**TASK TO COMPLETE:**
In the entries below, tally the lines that contain the string "saimohansattari", then state that number alone.

Source texts of formatted documents
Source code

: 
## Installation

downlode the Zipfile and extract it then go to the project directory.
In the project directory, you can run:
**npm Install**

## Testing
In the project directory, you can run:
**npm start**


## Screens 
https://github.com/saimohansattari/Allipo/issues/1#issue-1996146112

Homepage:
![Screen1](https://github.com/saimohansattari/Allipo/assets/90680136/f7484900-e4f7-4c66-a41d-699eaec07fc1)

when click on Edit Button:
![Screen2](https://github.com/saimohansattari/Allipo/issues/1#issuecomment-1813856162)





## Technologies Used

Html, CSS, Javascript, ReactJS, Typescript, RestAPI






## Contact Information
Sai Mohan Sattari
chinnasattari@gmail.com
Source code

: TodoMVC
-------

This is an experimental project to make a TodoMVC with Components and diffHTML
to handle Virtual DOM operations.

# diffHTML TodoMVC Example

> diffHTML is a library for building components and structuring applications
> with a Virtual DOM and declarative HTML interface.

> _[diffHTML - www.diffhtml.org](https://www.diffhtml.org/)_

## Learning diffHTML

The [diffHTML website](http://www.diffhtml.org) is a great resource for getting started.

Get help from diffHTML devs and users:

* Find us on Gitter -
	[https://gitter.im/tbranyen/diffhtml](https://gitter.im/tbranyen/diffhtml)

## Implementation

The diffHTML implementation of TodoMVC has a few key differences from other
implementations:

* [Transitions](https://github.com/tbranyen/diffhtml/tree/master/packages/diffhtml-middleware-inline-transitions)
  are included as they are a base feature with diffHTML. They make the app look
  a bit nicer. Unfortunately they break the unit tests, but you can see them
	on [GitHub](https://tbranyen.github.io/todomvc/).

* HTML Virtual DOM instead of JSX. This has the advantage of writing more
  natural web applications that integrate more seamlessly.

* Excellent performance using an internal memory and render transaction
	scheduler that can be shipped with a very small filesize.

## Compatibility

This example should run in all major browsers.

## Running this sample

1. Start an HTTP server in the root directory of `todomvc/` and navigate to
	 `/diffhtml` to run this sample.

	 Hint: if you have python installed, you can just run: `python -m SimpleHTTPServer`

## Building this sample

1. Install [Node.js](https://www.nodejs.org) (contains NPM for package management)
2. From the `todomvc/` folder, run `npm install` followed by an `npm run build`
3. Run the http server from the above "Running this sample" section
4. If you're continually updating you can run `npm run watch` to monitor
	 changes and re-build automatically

**PROBLEM SOLUTION:**
3